Authorities are reviewing whether to bring yet another charge against Greitens after a former political aide testified to the attorney general’s office that Greitens filed Missouri Ethics Commission documents in April 2017 falsely attributing the source of the charity donor list.
An investigation by a special House committee has turned up even more allegations against Greitens, including that he forcefully slapped and shoved the woman with whom he was having an affair. Officials have not released the woman’s name.
Even Greitens’ book has come under fresh scrutiny. Washington University in St. Louis is reviewing whether Greitens’ grant funds were misused after political aide Danny Laub testified that he was paid both by Greitens and the grant to simultaneously promote Greitens’ political ambitions and book.
Greitens has refused bipartisan calls to resign from state legislative leaders. He’s drawn parallels between the accusations against himself and those facing Republican President Donald Trump. And he’s turned to social media to rally support.
The strategy has worked, at least among some.
“He made a bad choice by his infidelity,” said Clay County resident Patsy Steelman Clark, who responded to the AP after posting on Greitens’ Facebook page that the charges against him were “fake news” and “nonsense.”
But “I know in my heart that he did nothing criminal,” Clark told the AP in a direct message. “This is a witch hunt and it’s obvious. The Governor and our President are in the same boat that the Liberals/Democrats are trying to knock holes in.”
Yet some prominent Republicans have turned against Greitens, including state Attorney General Josh Hawley, who is seeking to challenge Democratic U.S. Sen. Claire McCaskill in an election that could help determine whether Republicans maintain control of the chamber.

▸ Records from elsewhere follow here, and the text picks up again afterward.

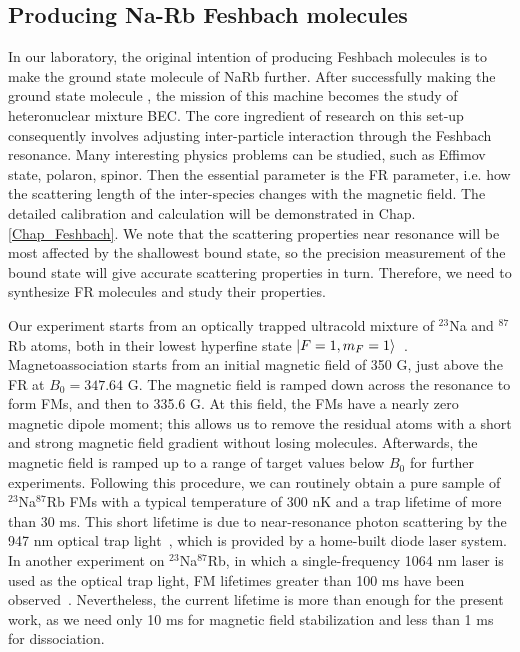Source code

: \subsection{Producing Na-Rb Feshbach molecules}
In our laboratory, the original intention of producing Feshbach molecules is to make the ground state molecule of NaRb further. After successfully making the ground state molecule \cite{PhysRevLett.116.205303}, the mission of this machine becomes the study of heteronuclear mixture BEC. The core ingredient of research on this set-up consequently involves adjusting inter-particle interaction through the Feshbach resonance. Many interesting physics problems can be studied, such as Effimov state, polaron, spinor. Then the essential parameter is the FR parameter, i.e. how the scattering length of the inter-species changes with the magnetic field. The detailed calibration and calculation will be demonstrated in Chap. \ref{Chap_Feshbach}. We note that the scattering properties near resonance will be most affected by the shallowest bound state, so the precision measurement of the bound state will give accurate scattering properties in turn. Therefore, we need to synthesize FR molecules and study their properties.

Our experiment starts from an optically trapped ultracold mixture of $^{23}$Na and $^{87}$Rb atoms, both in their lowest hyperfine state $\ket{F = 1, m_F = 1}$~\cite{wang2013observation,wang2015formation,jia2020}. Magnetoassociation starts from an initial magnetic field of 350 G, just above the FR at $B_0 = 347.64$ G. The magnetic field is ramped down across the resonance to form FMs, and then to 335.6 G. At this field, the FMs have a nearly zero magnetic dipole moment; this allows us to remove the residual atoms with a short and strong magnetic field gradient without losing molecules. Afterwards, the magnetic field is ramped up to a range of target values below $B_0$ for further experiments. Following this procedure, we can routinely obtain a pure sample of $^{23}$Na$^{87}$Rb FMs with a typical temperature of 300 nK and a trap lifetime of more than 30 ms. This short lifetime is due to near-resonance photon scattering by the 947 nm optical trap light~\cite{Guo2017,jia2020}, which is provided by a home-built diode laser system. In another experiment on $^{23}$Na$^{87}$Rb, in which a single-frequency 1064 nm laser is used as the optical trap light, FM lifetimes greater than 100 ms have been observed~\cite{Wang2019,guo2021leehuangyang}. Nevertheless, the current lifetime is more than enough for the present work, as we need only 10 ms for magnetic field stabilization and less than 1 ms for dissociation.

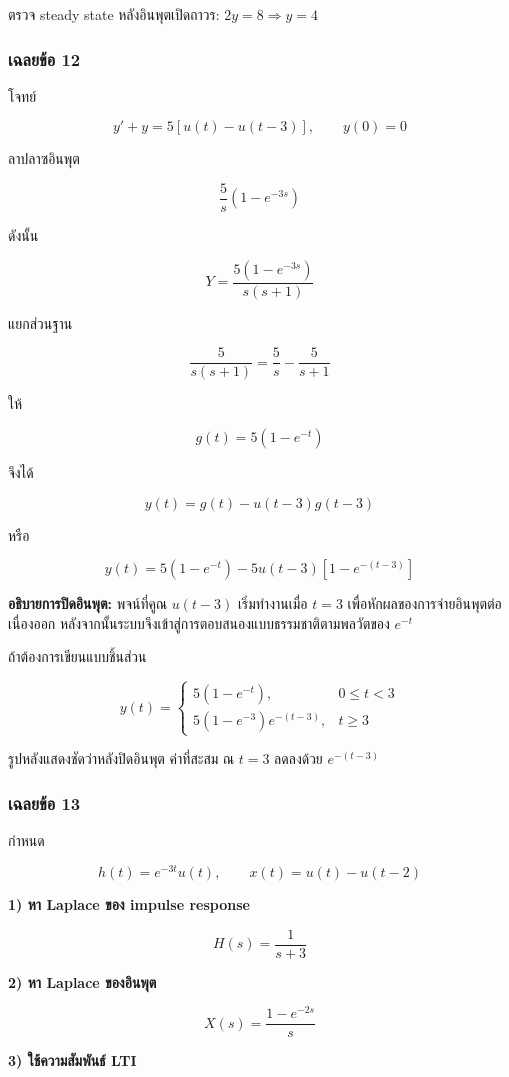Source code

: ตรวจ steady state หลังอินพุตเปิดถาวร: $2y=8\Rightarrow y=4$

\subsubsection{เฉลยข้อ 12}

โจทย์

\[
y'+y=5[u(t)-u(t-3)],\qquad y(0)=0
\]

ลาปลาซอินพุต

\[
\frac{5}{s}(1-e^{-3s})
\]

ดังนั้น

\[
Y=\frac{5(1-e^{-3s})}{s(s+1)}
\]

แยกส่วนฐาน

\[
\frac{5}{s(s+1)}=\frac{5}{s}-\frac{5}{s+1}
\]

ให้

\[
g(t)=5(1-e^{-t})
\]

จึงได้

\[
\boxed{y(t)=g(t)-u(t-3)g(t-3)}
\]

หรือ

\[
\boxed{y(t)=5(1-e^{-t})-5u(t-3)\left[1-e^{-(t-3)}\right]}
\]

\textbf{อธิบายการปิดอินพุต:} พจน์ที่คูณ $u(t-3)$ เริ่มทำงานเมื่อ $t=3$ เพื่อหักผลของการจ่ายอินพุตต่อเนื่องออก หลังจากนั้นระบบจึงเข้าสู่การตอบสนองแบบธรรมชาติตามพลวัตของ $e^{-t}$

ถ้าต้องการเขียนแบบชิ้นส่วน

\[
y(t)=
\begin{cases}
5(1-e^{-t}),&0\le t<3\\
5(1-e^{-3})e^{-(t-3)},&t\ge3
\end{cases}
\]

รูปหลังแสดงชัดว่าหลังปิดอินพุต ค่าที่สะสม ณ $t=3$ ลดลงด้วย $e^{-(t-3)}$

\subsubsection{เฉลยข้อ 13}

กำหนด

\[
h(t)=e^{-3t}u(t),\qquad x(t)=u(t)-u(t-2)
\]

\textbf{1) หา Laplace ของ impulse response}

\[
H(s)=\frac{1}{s+3}
\]

\textbf{2) หา Laplace ของอินพุต}

\[
X(s)=\frac{1-e^{-2s}}{s}
\]

\textbf{3) ใช้ความสัมพันธ์ LTI}


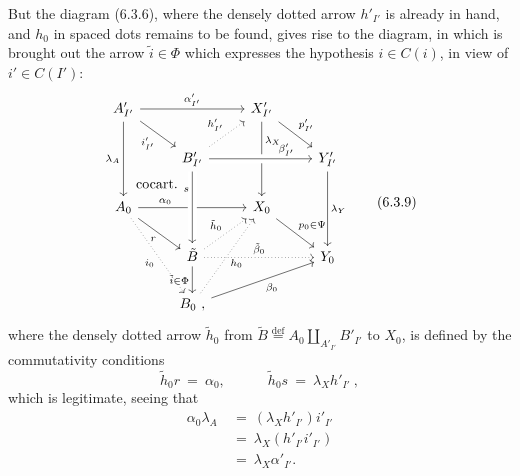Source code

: But the diagram (6.3.6), where the densely dotted arrow $h'_{I'}$ is already in hand, and $h_0$ in spaced dots remains to be found, gives rise to the diagram, in which is brought out the arrow $\tilde{i} \in \Phi$ which expresses the hypothesis $i \in C(i)$, %
in view of $i' \in C(I')$:
\[
\begin{tikzcd}
A'_{I'} \arrow[rr, "\alpha'_{I'}"] \arrow[dr, "i'_{I'}"'] \arrow[dd, "\lambda_A"'] & & X'_{I'} \arrow[dr, "p'_{I'}"] \arrow[dd, "\lambda_X" near start] & \\
 & B'_{I'} \arrow[ur, dotted, "h'_{I'}"] \arrow[rr, crossing over, "\beta'_{I'}" near end] & & Y'_{I'} \arrow[dd, "\lambda_Y"] \\
A_0 \arrow[ur, phantom, "\text{cocart.}"] \arrow[rr, "\alpha_0" near start] \arrow[dr, "r"'] \arrow[ddr, dotted, "i_0"'] & & X_0 \arrow[dr, "p_0\in\Psi"] & \\
 & \tilde{B} \arrow[from=2-2, crossing over, "s"' near start] \arrow[ur, dotted, "\tilde{h}_0"] \arrow[rr, dotted, "\tilde{\beta}_0"] \arrow[d, "\tilde{i}\in\Phi"'] & & Y_0 \\
 & B_0\ , \arrow[uur, dotted, "h_0"'] \arrow[urr, "\beta_0"'] & &
\end{tikzcd}
\tag*{(6.3.9)}
\]
where the densely dotted arrow $\tilde{h}_0$ from $\tilde{B} \overset{\text{def}}{=} A_0 \amalg_{A'_{I'}} B'_{I'}$ to $X_0$, is defined by the commutativity conditions
\[
\tilde{h}_0r \ =\ \alpha_0, \qquad\quad \tilde{h}_0s \ =\ \lambda_X h'_{I'}\ ,
\tag*{(6.3.10)}
\]
which is legitimate, seeing that
\[
\begin{aligned}
\alpha_0\lambda_A \ &=\ (\lambda_X h'_{I'})i'_{I'} \\
&=\ \lambda_X(h'_{I'}i'_{I'}) \\
&=\ \lambda_X\alpha'_{I'}.
\end{aligned}
\]

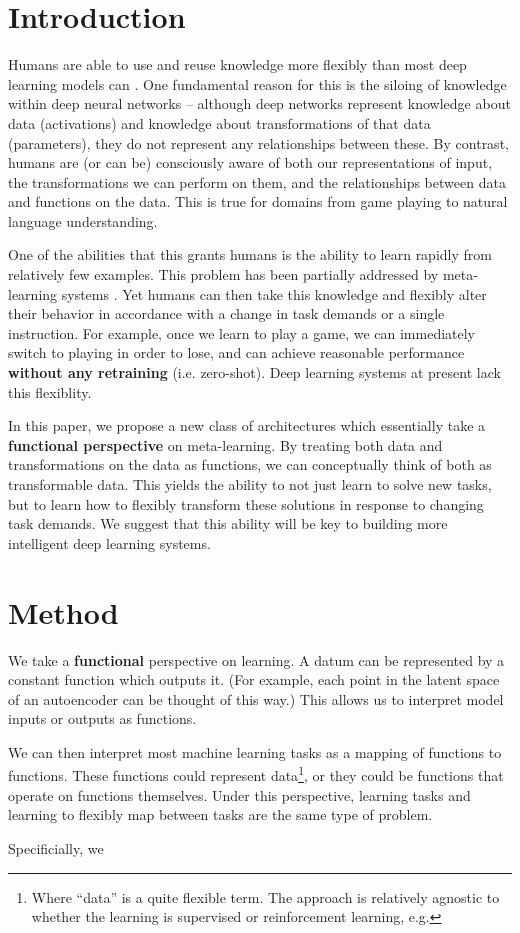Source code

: \documentclass[11pt]{article}
\begin{document}
\section{Introduction}
Humans are able to use and reuse knowledge more flexibly than most deep learning models can \citep{Lake2017}. One fundamental reason for this is the siloing of knowledge within deep neural networks -- although deep networks represent knowledge about data (activations) and knowledge about transformations of that data (parameters), they do not represent any relationships between these. By contrast, humans are (or can be) consciously aware of both our representations of input, the transformations we can perform on them, and the relationships between data and functions on the data. This is true for domains from game playing to natural language understanding. \par
One of the abilities that this grants humans is the ability to learn rapidly from relatively few examples. This problem has been partially addressed by meta-learning systems \citep{}. Yet humans can then take this knowledge and flexibly alter their behavior in accordance with a change in task demands or a single instruction. For example, once we learn to play a game, we can immediately switch to playing in order to lose, and can achieve reasonable performance \textbf{without any retraining} (i.e. zero-shot). Deep learning systems at present lack this flexiblity. \par
In this paper, we propose a new class of architectures which essentially take a \textbf{functional perspective} on meta-learning. By treating both data and transformations on the data as functions, we can conceptually think of both as transformable data. This yields the ability to not just learn to solve new tasks, but to learn how to flexibly transform these solutions in response to changing task demands. We suggest that this ability will be key to building more intelligent deep learning systems. \par

\section{Method}
We take a \textbf{functional} perspective on learning. A datum can be represented by a constant function which outputs it. (For example, each point in the latent space of an autoencoder can be thought of this way.) This allows us to interpret model inputs or outputs as functions. \par
We can then interpret most machine learning tasks as a mapping of functions to functions. These functions could represent data\footnote{Where ``data'' is a quite flexible term. The approach is relatively agnostic to whether the learning is supervised or reinforcement learning, e.g.}, or they could be functions that operate on functions themselves. Under this perspective, learning tasks and learning to flexibly map between tasks are the same type of problem. \par
Specificially, we 
\end{document}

Hawley called on Greitens to resign after the House released a report about his alleged sexual misconduct. He also supplied evidence to St. Louis prosecutors leading to the criminal charge of misusing the charity donor list.

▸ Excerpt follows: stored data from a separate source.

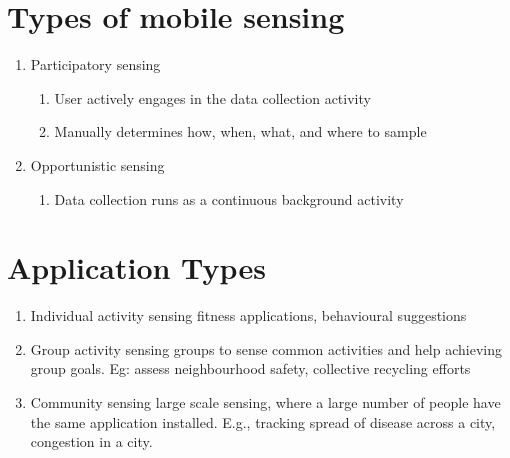 \section{Types of mobile sensing}  

\begin{enumerate}
    \item  Participatory sensing
    
    \begin{enumerate}
        \item  User actively engages in the data collection activity

        \item  Manually determines how, when, what, and where to sample
   
    \end{enumerate}
            
    \item  Opportunistic sensing
    
        \begin{enumerate}
        \item   Data collection runs as a continuous background activity

    \end{enumerate}
\end{enumerate}

\section{Application Types}
    \begin{enumerate}
        \item  Individual activity sensing fitness applications, behavioural suggestions

        \item  Group activity sensing groups to sense common activities and help achieving group goals. Eg: assess neighbourhood safety, collective recycling efforts 
        
        \item Community sensing large scale sensing, where a large number of people have the same application installed. E.g., tracking spread of disease across a city, congestion in a city.
    \end{enumerate}
    
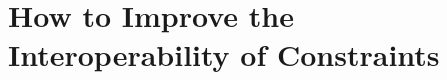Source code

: \documentclass{llncs}
\newenvironment{DL}{
  \vspace{0cm}
	\begin{center}
  \begin{tabular}{r l}

}{
  \end{tabular}
	\end{center}
}
\begin{document}

%
%
%

\section{How to Improve the Interoperability of Constraints}
\label{sec:transformations}
\end{document}
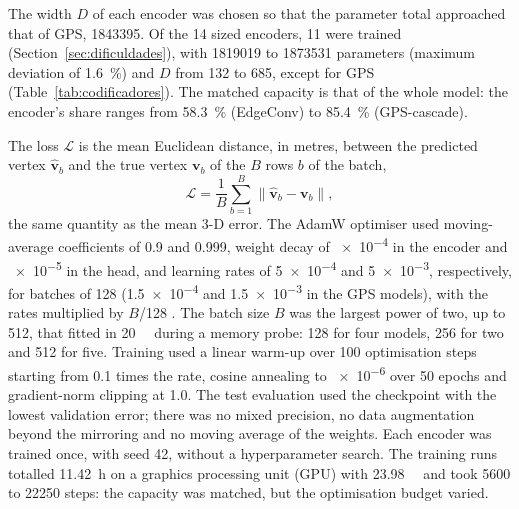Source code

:The width $D$ of each encoder was chosen \citep{dwivedi2023benchmarking} so that the parameter total approached that of GPS, \num{1843395}. Of the \num{14} sized encoders, \num{11} were trained (Section~\ref{sec:dificuldades}), with \num{1819019} to \num{1873531} parameters (maximum deviation of \qty{1.6}{\percent}) and $D$ from \num{132} to \num{685}, except for GPS (Table~\ref{tab:codificadores}). The matched capacity is that of the whole model: the encoder's share ranges from \qty{58.3}{\percent} (EdgeConv) to \qty{85.4}{\percent} (GPS-cascade).

The loss $\mathcal{L}$ is the mean Euclidean distance, in metres, between the predicted vertex $\hat{\mathbf{v}}_b$ and the true vertex $\mathbf{v}_b$ of the $B$ rows $b$ of the batch,
\begin{equation}
  \mathcal{L} = \frac{1}{B} \sum_{b=1}^{B} \big\lVert \hat{\mathbf{v}}_b - \mathbf{v}_b \big\rVert,
  \label{eq:perda}
\end{equation}
the same quantity as the mean 3-D error. The AdamW optimiser \citep{loshchilov2019decoupled} used moving-average coefficients of \num{0.9} and \num{0.999}, weight decay of \num{e-4} in the encoder and \num{e-5} in the head, and learning rates of \num{5e-4} and \num{5e-3}, respectively, for batches of \num{128} (\num{1.5e-4} and \num{1.5e-3} in the GPS models), with the rates multiplied by $B$/\num{128} \citep{goyal2017accurate}. The batch size $B$ was the largest power of two, up to \num{512}, that fitted in \qty{20}{\gibi\byte} during a memory probe: \num{128} for four models, \num{256} for two and \num{512} for five. Training used a linear warm-up over \num{100} optimisation steps starting from \num{0.1} times the rate, cosine annealing to \num{e-6} over \num{50} epochs \citep{loshchilov2017sgdr} and gradient-norm clipping at \num{1.0}. The test evaluation used the checkpoint with the lowest validation error; there was no mixed precision, no data augmentation beyond the mirroring and no moving average of the weights. Each encoder was trained once, with seed \num{42}, without a hyperparameter search. The training runs totalled \qty{11.42}{\hour} on a graphics processing unit (GPU) with \qty{23.98}{\gibi\byte} and took \num{5600} to \num{22250} steps: the capacity was matched, but the optimisation budget varied.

Despite Hawley’s denouncement of Greitens, Democrats have run TV ads linking the two GOP politicians who won election as political outsiders. Republican consultants fear Greitens’ troubles could taint GOP candidates in the November election.
“He is a divisive figure in the grass roots of the Republican base,” said John Hancock, a former Missouri Republican Party chairman. “You’ve got some out there who think he’s being railroaded and witch hunted, and you’ve got some out there who think he has broken his public trust and shouldn’t be in office any longer.”
Hancock added: “My contention is if he is no longer in office, then time and distance will minimize greatly any effect he will have in November.”
A bipartisan petition calling a special session on disciplining Greitens was signed by 139 of the 161 House members and 29 of the 33 senators. Greitens could face impeachment even if he is acquitted at his criminal trial, though it could be a more politically difficult task. Impeachment requires support from 82 House members. The Senate then would select seven judges to preside over a trial on whether to remove Greitens from office.
Even as lawmakers have moved forward with their regular work — including passing a .3 billion budget — Greitens’ troubles have been the subject of nearly daily discussions in the Capitol. It’s to the point that one frequent Greitens’ critic bemoaned during a recent Senate session that she had grown weary of it all.
“I am so, so tired of reading about Greitens and the scandals — scandal after scandal after scandal,” Democratic state Sen. Jamilah Nasheed said. “I am like Greitens-fatigued right now.”